◆ **Required action**: Determine how many lines of the entries include the word "novos", and report that number with no further text.

◆ **Records to process**:
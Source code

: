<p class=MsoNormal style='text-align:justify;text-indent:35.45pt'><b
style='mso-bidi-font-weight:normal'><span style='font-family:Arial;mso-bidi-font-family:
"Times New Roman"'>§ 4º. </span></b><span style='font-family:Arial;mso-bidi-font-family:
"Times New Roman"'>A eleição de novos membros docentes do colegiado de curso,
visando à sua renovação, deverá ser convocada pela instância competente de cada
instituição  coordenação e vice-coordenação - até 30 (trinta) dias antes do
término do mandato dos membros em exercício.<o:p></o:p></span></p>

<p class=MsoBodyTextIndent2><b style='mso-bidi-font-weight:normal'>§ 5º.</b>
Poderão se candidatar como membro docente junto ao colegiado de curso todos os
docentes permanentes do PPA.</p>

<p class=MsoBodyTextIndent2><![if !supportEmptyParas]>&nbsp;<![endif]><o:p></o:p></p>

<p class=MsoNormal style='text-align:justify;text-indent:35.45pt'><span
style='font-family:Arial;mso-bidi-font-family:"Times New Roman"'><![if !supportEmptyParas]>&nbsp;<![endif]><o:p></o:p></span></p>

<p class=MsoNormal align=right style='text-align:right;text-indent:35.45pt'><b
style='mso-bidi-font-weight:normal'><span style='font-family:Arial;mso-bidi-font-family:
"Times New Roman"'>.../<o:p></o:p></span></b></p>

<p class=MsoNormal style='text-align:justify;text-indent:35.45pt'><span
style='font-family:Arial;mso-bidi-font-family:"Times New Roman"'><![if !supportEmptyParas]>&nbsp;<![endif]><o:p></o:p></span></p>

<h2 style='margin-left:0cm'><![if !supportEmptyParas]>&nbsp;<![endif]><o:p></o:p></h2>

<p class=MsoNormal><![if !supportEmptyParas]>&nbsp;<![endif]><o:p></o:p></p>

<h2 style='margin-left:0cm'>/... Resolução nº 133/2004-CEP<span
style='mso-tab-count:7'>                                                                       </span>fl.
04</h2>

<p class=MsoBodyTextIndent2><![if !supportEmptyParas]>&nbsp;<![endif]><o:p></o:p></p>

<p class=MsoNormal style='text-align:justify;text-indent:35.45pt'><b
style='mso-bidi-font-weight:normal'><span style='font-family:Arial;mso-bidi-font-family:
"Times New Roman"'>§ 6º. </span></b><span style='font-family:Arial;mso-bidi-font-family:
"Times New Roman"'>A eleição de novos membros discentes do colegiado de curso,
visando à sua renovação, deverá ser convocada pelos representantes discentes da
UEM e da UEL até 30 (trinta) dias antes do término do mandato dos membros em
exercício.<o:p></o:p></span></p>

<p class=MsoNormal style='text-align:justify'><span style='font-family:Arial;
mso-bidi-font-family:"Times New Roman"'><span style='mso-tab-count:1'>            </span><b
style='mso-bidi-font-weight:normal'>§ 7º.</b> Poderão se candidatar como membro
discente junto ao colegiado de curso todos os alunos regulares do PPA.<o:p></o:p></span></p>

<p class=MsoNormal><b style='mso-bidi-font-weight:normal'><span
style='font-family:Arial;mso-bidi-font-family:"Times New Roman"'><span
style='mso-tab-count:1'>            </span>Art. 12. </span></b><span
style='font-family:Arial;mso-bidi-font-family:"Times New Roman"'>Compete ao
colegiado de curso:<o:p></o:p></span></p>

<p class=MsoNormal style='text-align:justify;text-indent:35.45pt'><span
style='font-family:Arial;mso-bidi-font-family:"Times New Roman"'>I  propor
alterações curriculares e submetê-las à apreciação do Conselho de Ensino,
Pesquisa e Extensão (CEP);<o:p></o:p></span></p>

--

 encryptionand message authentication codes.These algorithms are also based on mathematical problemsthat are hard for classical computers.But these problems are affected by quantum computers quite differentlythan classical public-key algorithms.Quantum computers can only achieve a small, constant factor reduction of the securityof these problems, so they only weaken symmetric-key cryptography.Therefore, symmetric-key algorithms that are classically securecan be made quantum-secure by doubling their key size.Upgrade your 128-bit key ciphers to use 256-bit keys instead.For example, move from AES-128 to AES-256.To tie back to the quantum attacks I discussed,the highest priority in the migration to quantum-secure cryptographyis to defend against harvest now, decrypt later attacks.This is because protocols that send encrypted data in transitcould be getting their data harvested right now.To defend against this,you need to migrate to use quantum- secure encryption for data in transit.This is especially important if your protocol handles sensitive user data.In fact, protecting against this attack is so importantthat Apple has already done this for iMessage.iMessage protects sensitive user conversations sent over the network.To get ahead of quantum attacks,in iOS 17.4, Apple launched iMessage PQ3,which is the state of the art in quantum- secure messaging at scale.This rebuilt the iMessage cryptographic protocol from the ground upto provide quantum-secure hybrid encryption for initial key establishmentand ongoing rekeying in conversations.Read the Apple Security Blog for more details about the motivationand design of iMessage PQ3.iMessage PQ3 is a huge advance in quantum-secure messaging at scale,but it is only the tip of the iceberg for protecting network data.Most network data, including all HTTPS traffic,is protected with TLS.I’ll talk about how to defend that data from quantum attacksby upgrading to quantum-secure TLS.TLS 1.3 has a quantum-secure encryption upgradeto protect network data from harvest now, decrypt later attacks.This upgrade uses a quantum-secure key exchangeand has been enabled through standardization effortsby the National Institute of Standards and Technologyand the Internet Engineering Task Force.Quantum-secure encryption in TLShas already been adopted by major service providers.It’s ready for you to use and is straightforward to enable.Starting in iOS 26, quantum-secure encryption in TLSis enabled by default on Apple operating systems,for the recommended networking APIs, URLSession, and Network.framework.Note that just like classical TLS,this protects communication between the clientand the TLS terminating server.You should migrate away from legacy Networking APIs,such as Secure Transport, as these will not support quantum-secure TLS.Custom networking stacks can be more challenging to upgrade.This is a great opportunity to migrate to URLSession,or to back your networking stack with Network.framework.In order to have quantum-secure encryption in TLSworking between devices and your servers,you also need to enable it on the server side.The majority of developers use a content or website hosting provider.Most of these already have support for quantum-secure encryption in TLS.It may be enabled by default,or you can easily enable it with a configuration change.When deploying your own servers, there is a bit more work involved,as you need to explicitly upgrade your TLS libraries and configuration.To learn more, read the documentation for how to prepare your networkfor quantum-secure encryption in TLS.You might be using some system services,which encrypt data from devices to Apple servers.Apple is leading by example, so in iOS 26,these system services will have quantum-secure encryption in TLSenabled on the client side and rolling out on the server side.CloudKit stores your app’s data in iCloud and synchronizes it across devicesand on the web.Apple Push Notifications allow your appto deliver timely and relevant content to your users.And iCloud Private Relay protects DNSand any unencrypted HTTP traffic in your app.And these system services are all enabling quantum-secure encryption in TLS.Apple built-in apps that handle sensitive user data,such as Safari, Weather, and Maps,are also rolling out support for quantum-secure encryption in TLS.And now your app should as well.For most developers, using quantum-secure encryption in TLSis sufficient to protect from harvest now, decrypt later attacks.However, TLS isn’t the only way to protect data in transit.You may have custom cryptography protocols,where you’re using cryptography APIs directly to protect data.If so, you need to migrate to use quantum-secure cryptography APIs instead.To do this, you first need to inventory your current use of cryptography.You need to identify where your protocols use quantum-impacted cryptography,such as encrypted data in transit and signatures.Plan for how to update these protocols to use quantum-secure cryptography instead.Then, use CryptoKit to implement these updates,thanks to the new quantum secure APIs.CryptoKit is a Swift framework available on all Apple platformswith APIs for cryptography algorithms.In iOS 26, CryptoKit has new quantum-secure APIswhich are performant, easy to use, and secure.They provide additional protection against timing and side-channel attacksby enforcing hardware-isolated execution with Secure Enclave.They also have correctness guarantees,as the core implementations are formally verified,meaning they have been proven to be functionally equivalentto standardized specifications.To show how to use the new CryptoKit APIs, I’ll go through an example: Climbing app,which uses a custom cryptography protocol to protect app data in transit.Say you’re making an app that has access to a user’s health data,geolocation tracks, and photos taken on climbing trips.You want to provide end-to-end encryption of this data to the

...

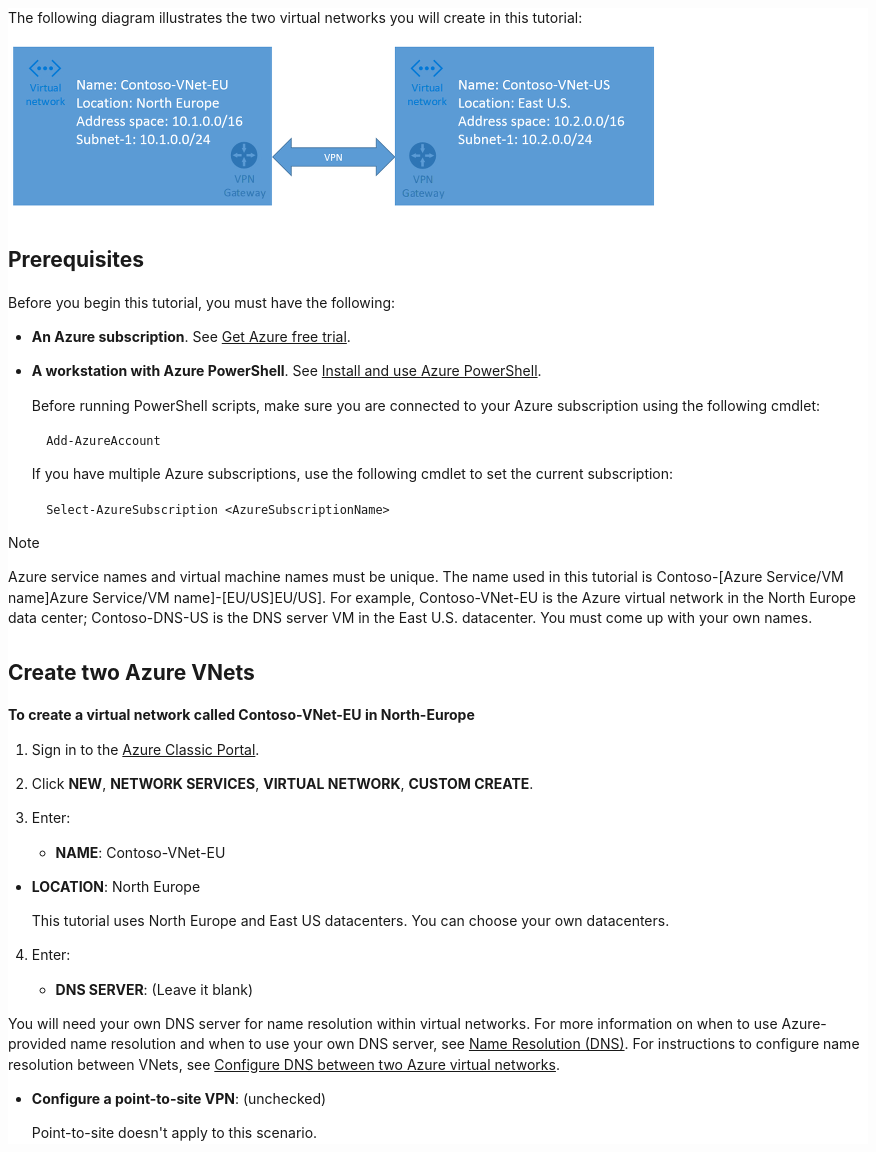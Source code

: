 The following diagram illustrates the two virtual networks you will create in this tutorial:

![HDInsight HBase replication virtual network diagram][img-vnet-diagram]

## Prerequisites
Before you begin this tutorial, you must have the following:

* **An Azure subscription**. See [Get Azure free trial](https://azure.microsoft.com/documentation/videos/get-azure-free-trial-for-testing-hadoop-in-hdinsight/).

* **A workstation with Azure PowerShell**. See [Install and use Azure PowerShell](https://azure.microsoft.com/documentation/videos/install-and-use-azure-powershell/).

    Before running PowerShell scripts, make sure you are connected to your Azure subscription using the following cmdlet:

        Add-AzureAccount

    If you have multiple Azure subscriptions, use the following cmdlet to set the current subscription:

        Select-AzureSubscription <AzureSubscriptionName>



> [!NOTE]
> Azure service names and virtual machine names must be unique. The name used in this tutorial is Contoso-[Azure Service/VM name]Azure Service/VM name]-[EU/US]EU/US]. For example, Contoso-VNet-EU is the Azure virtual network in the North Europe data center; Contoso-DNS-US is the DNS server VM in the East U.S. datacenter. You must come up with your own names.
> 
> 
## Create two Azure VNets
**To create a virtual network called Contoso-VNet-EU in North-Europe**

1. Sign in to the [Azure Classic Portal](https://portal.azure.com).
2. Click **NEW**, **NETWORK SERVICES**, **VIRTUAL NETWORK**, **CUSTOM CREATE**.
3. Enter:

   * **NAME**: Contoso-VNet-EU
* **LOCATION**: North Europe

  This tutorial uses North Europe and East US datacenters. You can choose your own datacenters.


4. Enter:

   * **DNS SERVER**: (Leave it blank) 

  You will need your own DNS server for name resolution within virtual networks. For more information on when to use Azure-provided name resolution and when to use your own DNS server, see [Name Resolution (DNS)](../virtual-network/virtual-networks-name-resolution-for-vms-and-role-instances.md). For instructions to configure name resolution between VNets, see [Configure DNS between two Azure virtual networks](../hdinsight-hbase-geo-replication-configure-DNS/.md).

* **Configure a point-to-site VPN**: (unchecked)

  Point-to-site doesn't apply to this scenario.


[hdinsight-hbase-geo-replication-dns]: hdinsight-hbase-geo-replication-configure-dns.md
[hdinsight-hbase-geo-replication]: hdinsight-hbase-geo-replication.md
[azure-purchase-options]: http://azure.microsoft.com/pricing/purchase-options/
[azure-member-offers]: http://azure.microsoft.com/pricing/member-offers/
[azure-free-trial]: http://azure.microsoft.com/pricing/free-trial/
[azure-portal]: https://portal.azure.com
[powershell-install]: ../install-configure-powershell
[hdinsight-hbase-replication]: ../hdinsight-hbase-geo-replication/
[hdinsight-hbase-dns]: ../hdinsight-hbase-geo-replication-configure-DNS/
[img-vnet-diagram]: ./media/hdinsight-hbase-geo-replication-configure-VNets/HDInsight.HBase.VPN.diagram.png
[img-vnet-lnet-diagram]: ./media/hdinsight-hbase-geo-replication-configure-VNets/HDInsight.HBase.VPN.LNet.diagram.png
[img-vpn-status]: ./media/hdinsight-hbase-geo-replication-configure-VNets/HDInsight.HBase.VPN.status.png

◆ **Exercise answer**: 2